The Resident Adolescent Health Training Rotation at the University of Minnesota is distinguished in the following ways:

  1. Interdisciplinary approach to preventive care for adolescents
  2. Community-based clinical experience,
  3. Interviewing skills integrated as core topic, and
  4. Affiliated with one of seven federally-funded graduate/post-graduate training programs in adolescent health.

The rotation provides an overview of major developmental issues and health concerns of youth, with an emphasis on building communication skills and facility in assessing and addressing risk factors. Serving pediatric residents, internal medicine interns and fourth-year medical students, the rotation draws on faculty who are leaders in the fields of medicine, nursing, social work, psychology, public health and nutrition. In addition, a company of adolescent actors trained as simulated patients/teachers provides trainees with opportunities for direct practice of clinical interviewing, assessment and intervention skills. Clinical experiences expose students to community-based services for youth, including general adolescent services clinics, programs for at-risk youth, school-based clinics, adolescent reproductive health clinics, programs serving incarcerated youth and youth in treatment, and programs for pregnant and parenting teens. Trainees do relevant reading and attend a series of interactive didactic sessions that focus on common adolescent health issues. Upon completion of the rotation, the trainee will:

  1. Understand the pubertal, psychological, social, and sexual developmental processes which characterize adolescence.
  2. Understand how these developmental changes influence adolescent health as well as patterns of morbidity and mortality among youth.
  3. Identify characteristics of appropriate prevention, diagnosis and treatment services for youth.
  4. Have skills in taking a thorough, non-judgmental adolescent health history.
  5. Have skills in addressing multipl e issues at each clinical encounter.
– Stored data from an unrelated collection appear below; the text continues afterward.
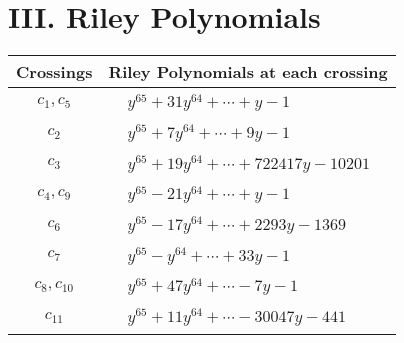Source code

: \documentclass[1p]{elsarticle_modified}
\theoremstyle{definition}
\begin{document}
\centering \section*{ III. Riley Polynomials}
\begin{tabular}{m{50pt}|m{274pt}}
Crossings & \hspace{64pt}Riley Polynomials at each crossing \\
\hline $$\begin{aligned}c_{1},c_{5}\end{aligned}$$&$\begin{aligned}
&y^{65}+31 y^{64}+\cdots+y-1
\end{aligned}$\\
\hline $$\begin{aligned}c_{2}\end{aligned}$$&$\begin{aligned}
&y^{65}+7 y^{64}+\cdots+9 y-1
\end{aligned}$\\
\hline $$\begin{aligned}c_{3}\end{aligned}$$&$\begin{aligned}
&y^{65}+19 y^{64}+\cdots+722417 y-10201
\end{aligned}$\\
\hline $$\begin{aligned}c_{4},c_{9}\end{aligned}$$&$\begin{aligned}
&y^{65}-21 y^{64}+\cdots+y-1
\end{aligned}$\\
\hline $$\begin{aligned}c_{6}\end{aligned}$$&$\begin{aligned}
&y^{65}-17 y^{64}+\cdots+2293 y-1369
\end{aligned}$\\
\hline $$\begin{aligned}c_{7}\end{aligned}$$&$\begin{aligned}
&y^{65}- y^{64}+\cdots+33 y-1
\end{aligned}$\\
\hline $$\begin{aligned}c_{8},c_{10}\end{aligned}$$&$\begin{aligned}
&y^{65}+47 y^{64}+\cdots-7 y-1
\end{aligned}$\\
\hline $$\begin{aligned}c_{11}\end{aligned}$$&$\begin{aligned}
&y^{65}+11 y^{64}+\cdots-30047 y-441
\end{aligned}$\\
\hline
\end{tabular}
\vskip 2pc
\end{document}
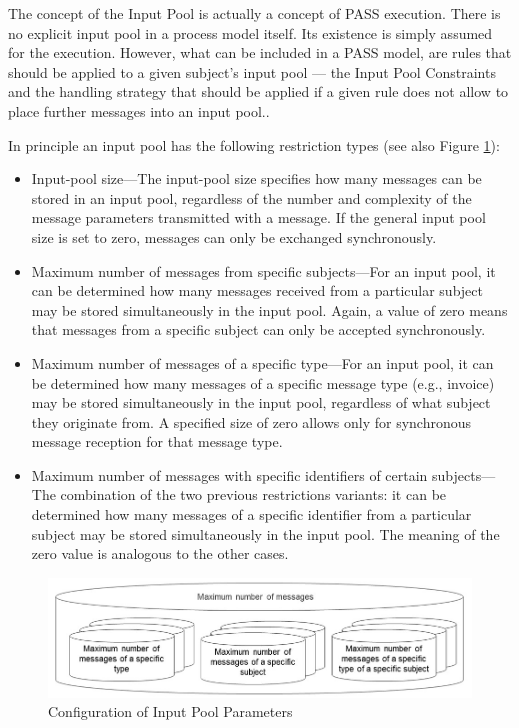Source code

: The concept of the Input Pool is actually a concept of PASS execution. There is no explicit input pool in a process model itself. Its existence is simply assumed for the execution. However, what can be included in a PASS model, are rules that should be applied to a given subject's input pool --- the Input Pool Constraints and the handling strategy that should be applied if a given rule does not allow to place further messages into an input pool..

In principle an input pool has the following restriction types (see also Figure \ref{fig:input-pool}):

\begin{itemize}
	\item Input-pool size---The input-pool size specifies how many messages can be stored in an input pool, regardless of the number and complexity of the message parameters transmitted with a message. If the general input pool size is set to zero, messages can only be exchanged synchronously.
	\item Maximum number of messages from specific subjects---For an input pool, it can be determined how many messages received from a particular subject may be stored simultaneously in the input pool. Again, a value of zero means that messages from a specific subject can only be accepted synchronously.
	\item Maximum number of messages of a specific type---For an input pool, it can be determined how many messages of a specific message type (e.g., invoice) may be stored simultaneously in the input pool, regardless of what subject they originate from. A specified size of zero allows only for synchronous message reception for that message type.
	\item Maximum number of messages with specific identifiers of certain subjects--- The combination of the two previous restrictions variants: it can be determined how many messages of a specific identifier from a particular subject may be stored simultaneously in the input pool. The meaning of the zero value is analogous to the other cases.
\end{itemize}

\begin{figure}[htbp]
	\centering
	\includegraphics[width=12cm]{Figures/Ontology/SubjectInteraction/input-pool-informal.jpg}
	\caption[Input Pool]{Configuration of Input Pool Parameters}
	\label{fig:input-pool}
\end{figure}

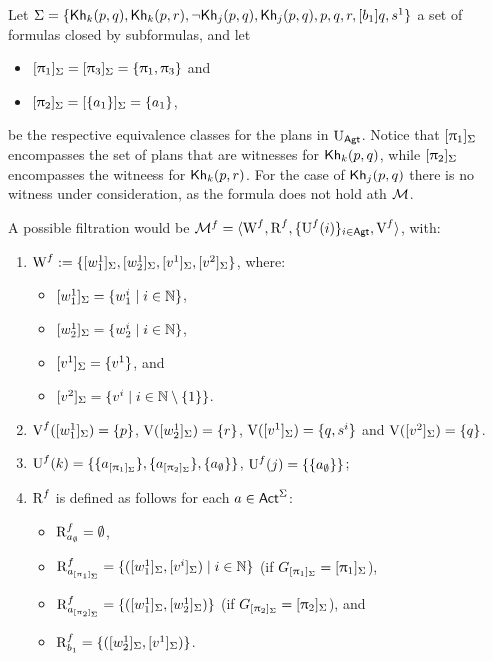 \begin{example}
Let $\Sigma = \{ {\sf Kh}_k(p,q),{\sf Kh}_k(p,r),\neg{\sf Kh}_j(p,q),{\sf Kh}_j(p,q),p,q,r,[b_1] q,s^1 \}$ a set of formulas closed by subformulas, and let 
\begin{itemize}
    \item $[\uppi_1]_\Sigma = [\uppi_3]_\Sigma = \{ \uppi_1,\uppi_3 \}$ and 
    \item $[\uppi_2]_\Sigma = [\{ a_1 \}]_\Sigma= \{ a_1 \}$,
\end{itemize}
be the respective equivalence classes for the plans in $\operatorname{U}_{\rm \sf Agt}$. Notice that $[\uppi_1]_\Sigma$ encompasses the set of plans that are witnesses for ${\sf Kh}_k(p,q)$, while $[\uppi_2]_\Sigma$ encompasses the witneess for ${\sf Kh}_k(p,r)$. For the case of ${\sf Kh}_j(p,q)$ there is no witness under consideration, as the formula does not hold ath $\mathcal{M}$.   

A possible filtration would be $\mathcal{M}^f = \langle \operatorname{W}^f,\operatorname{R}^f, \{ \operatorname{U}^f(i) \}_{i\in {\rm \sf Agt}}, \operatorname{V}^f \rangle$, with: 
\begin{enumerate}
\item $\operatorname{W}^f := \{ [w^1_1]_\Sigma,[w^1_2]_\Sigma,[v^1]_\Sigma,[v^2]_\Sigma \}$, where:
    \begin{itemize}
        \item $[w^1_1]_\Sigma=\{ w^i_1 \mid i\in\mathbb{N} \}$,
        \item $[w^1_2]_\Sigma=\{ w^i_2 \mid i\in\mathbb{N} \}$, 
        \item $[v^1]_\Sigma=\{ v^1 \}$, 
        and 
        \item $[v^2]_\Sigma=\{ v^i \mid i\in\mathbb{N}\setminus\{ 1 \} \}$.
    \end{itemize}
\item $\operatorname{V}^f([w^1_1]_\Sigma) = \{ p \}$, $\operatorname{V}([w^1_2]_\Sigma) = \{ r \}$, $\operatorname{V}([v^1]_\Sigma) = \{ q,s^i \}$ and $\operatorname{V}([v^2]_\Sigma) = \{ q \}$.
\item
$\operatorname{U}^f(k) = \{ \{ a_{[\uppi_1]_\Sigma} \}, \{ a_{[\uppi_2]_\Sigma} \}, \{ a_\emptyset \} \}$,
$\operatorname{U}^f(j) = \{ \{ a_\emptyset \} \}$;
\item $\operatorname{R}^f$ is defined as follows for each $a\in{\rm \sf Act}^\Sigma$:
\begin{itemize}
\item $\operatorname{R}^f_{a_\emptyset} = \emptyset$,
\item $\operatorname{R}^f_{a_{[\uppi_1]_\Sigma}} = \{ ([w^1_1]_\Sigma,[v^i]_\Sigma) \mid i \in \mathbb{N} \}$ (if $G_{[\uppi_1]_\Sigma} = [\uppi_1]_\Sigma$),
\item $\operatorname{R}^f_{a_{[\uppi_2]_\Sigma}} = \{ ([w^1_1]_\Sigma,[w^1_2]_\Sigma) \}$ (if $G_{[\uppi_2]_\Sigma} = [\uppi_2]_\Sigma$), and 
\item $\operatorname{R}^f_{b_1} = \{ ([w^1_2]_\Sigma,[v^1]_\Sigma) \}$. %
\end{itemize}
\end{enumerate}


\end{example}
The Resident Training Program in Adolescent Health is part of the Pediatric Residency Program at the University of Minnesota. The Pediatric Residency Program offers a diverse and comprehensive training experience that prepares pediatricians for the 21st century. For information, contact:

Dr. Emily Borman-Shoap
Director, Pediatric Residency Program
Pediatric Education Office
2450 Riverside Ave.
East Building, Room M136
Minneapolis, MN 55454
Phone: (612) 624-4477
Fax: (612) 626-7042
borm0029@umn.edu

Nimi Singh, MD, MPH, Director
Alex Prince, Rotation Coordinator
Resident Training Program in Adolescent Health
Division of General Pediatrics and Adolescent Health
717 Delaware St SE
Minneapolis, MN 55414-2959
Phone: (612) 626-1980
Fax: (612) 626-2134
princ092@umn.edu 

Developmental-Behavioral Pediatrics Rotation

The Developmental-Behavioral Pediatrics (DBP) rotation during the second year of residency is an introduction to the areas of DBP that are integral to the daily encounters and practices of residents, pediatricians, and sub-specialists.  The curriculum and foundation in child development and behavior have been designed to be applicable throughout the residency program, whether in Continuity Clinic, Specialty care, NICUs, PICUs, or the Emergency Department.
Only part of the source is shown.